Matching a specific human-made antibody to a particular target has many applications in medicine. This includes the targeted treatment of diseases like cancer, rheumatoid arthritis, and COVID-19. Monoclonal antibodies can also be used to type blood samples, detect pregnancy, and diagnose infectious and noninfectious diseases.

This article explains how monoclonal antibodies are created and used in medicine. It also describes the risks and benefits of monoclonal antibody therapies that are approved in the United States.

Healthcare provider adjusting intravenous infusion for person in clinic

Space_Cat / Getty Images

How Monoclonal Antibodies Work

Antibodies (Ab) are proteins produced by specialized white blood cells—called B cells—which the immune system uses to identify and neutralize foreign agents like viruses, bacteria, and cancer. Each antibody is matched to the unique antigen on the surface of the invader.

Monoclonal antibodies are designed to mimic the action of naturally occurring antibodies. The term "monoclonal" refers to the process of creating an exact copy (a clone) of cells that produce antibodies.

There are several ways to produce monoclonal antibodies, but they traditionally involve exposing a mouse, rabbit, horse, or other animal to a disease-causing agent like a virus or cancer. The animal's B cells are then harvested, manipulated, and cloned to mass-produce antibodies specific to the disease-causing agent.

The animal-derived antibodies can then be further manipulated to prevent the immune system from regarding them as foreign invaders and attacking them.

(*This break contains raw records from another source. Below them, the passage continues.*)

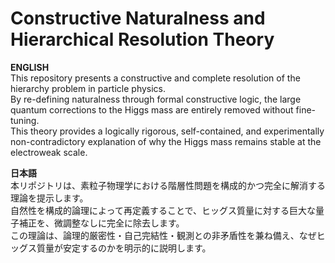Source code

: # Constructive Naturalness and Hierarchical Resolution Theory

**ENGLISH**  
This repository presents a constructive and complete resolution of the hierarchy problem in particle physics.  
By re-defining naturalness through formal constructive logic, the large quantum corrections to the Higgs mass are entirely removed without fine-tuning.  
This theory provides a logically rigorous, self-contained, and experimentally non-contradictory explanation of why the Higgs mass remains stable at the electroweak scale.

**日本語**  
本リポジトリは、素粒子物理学における階層性問題を構成的かつ完全に解消する理論を提示します。  
自然性を構成的論理によって再定義することで、ヒッグス質量に対する巨大な量子補正を、微調整なしに完全に除去します。  
この理論は、論理的厳密性・自己完結性・観測との非矛盾性を兼ね備え、なぜヒッグス質量が安定するのかを明示的に説明します。
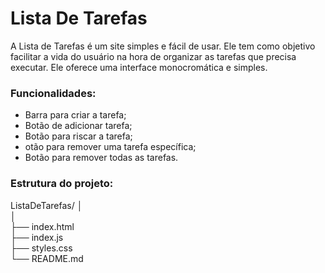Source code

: # Lista De Tarefas 
A Lista de Tarefas é um site simples e fácil de usar. Ele tem como objetivo facilitar a vida do usuário na hora de organizar as tarefas que precisa executar. Ele oferece uma interface monocromática e simples.

### Funcionalidades:

- Barra para criar a tarefa;
- Botão de adicionar tarefa;
- Botão para riscar a tarefa;
- otão para remover uma tarefa específica;
- Botão para remover todas as tarefas.

### Estrutura do projeto:

ListaDeTarefas/
│  
│     
├── index.html         
├── index.js          
├── styles.css         
└── README.md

This may involve fusing or grafting mouse antibodies onto human antibodies.

Types of Monoclonal Antibody

The four categories of monoclonal antibodies classified by the amount of mouse antibodies and human antibodies in them are:

  • Murine monoclonal antibodies consist of 100% mouse antibodies.
  • Chimeric monoclonal antibodies consist of more than 65% human antibodies and are made by fusing mouse antibodies with human antibodies.
  • Humanized monoclonal antibodies consist of more than 90% human antibodies and are made by grafting parts of mouse antibodies onto human antibodies.
  • Human monoclonal antibodies consist of 100% human antibodies and are made by inserting the genetic material of mouse antibodies into human antibodies.

Monoclonal antibodies can also be produced using recombinant DNA technology, in which the genetic material of an antibody is transferred to a host cell (such as yeast, bacteria, or mammalian tissue) capable of churning out mass quantities of the antibody. Unlike the traditional method of mAb production, however, recombinant antibodies are made entirely in the lab or production facility without animals.

History

The first therapeutic monoclonal antibody was created in 1975, and the first licensed monoclonal antibody, called Orthoclone OKT3 (muromonab-CD3), was approved by the Food and Drug Administration (FDA) in 1986.

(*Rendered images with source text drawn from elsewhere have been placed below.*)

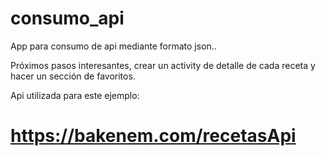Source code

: # consumo_api

App para consumo de api mediante formato json..

Próximos pasos interesantes, crear un activity de detalle de cada receta y
hacer un sección de favoritos. 

Api utilizada para este ejemplo:

# https://bakenem.com/recetasApi
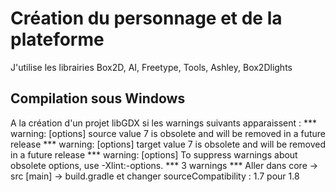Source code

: # Création du personnage et de la plateforme 
J'utilise les librairies Box2D, AI, Freetype, Tools, Ashley, Box2Dlights
## Compilation sous Windows
A la création d'un projet libGDX si les warnings suivants apparaissent : ***
warning: [options] source value 7 is obsolete and will be removed in a future release ***
warning: [options] target value 7 is obsolete and will be removed in a future release ***
warning: [options] To suppress warnings about obsolete options, use -Xlint:-options. ***
3 warnings ***
Aller dans core -> src [main] -> build.gradle et changer sourceCompatibility : 1.7 pour 1.8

Diagnostic Uses of Monoclonal Antibodies

One of the earliest applications of monoclonal antibodies was their use in diagnosing medical conditions. Monoclonal antibodies function in the same way as naturally occurring antibodies in that they "recognize" foreign agents. By doing so, they can detect not only disease but important variations in normal cells (such as blood cells) and abnormal cells (such as cancer).

One of the first applications of monoclonal antibodies was in blood typing and tissue typing (used to prevent organ transplant rejection). In both cases, the tests ensure a "match" between a blood or tissue donor and a blood or tissue recipient.

Monoclonal antibodies are also used to identify infectious and noninfectious diseases. Because they are highly specific, monoclonal antibodies offer a high degree of accuracy when used in blood, urine, and tissue tests.

This includes the Western blot used to diagnose diseases based on specific proteins in a blood or tissue sample. A positive result is returned when the introduced antibody binds to its target antigen in the sample.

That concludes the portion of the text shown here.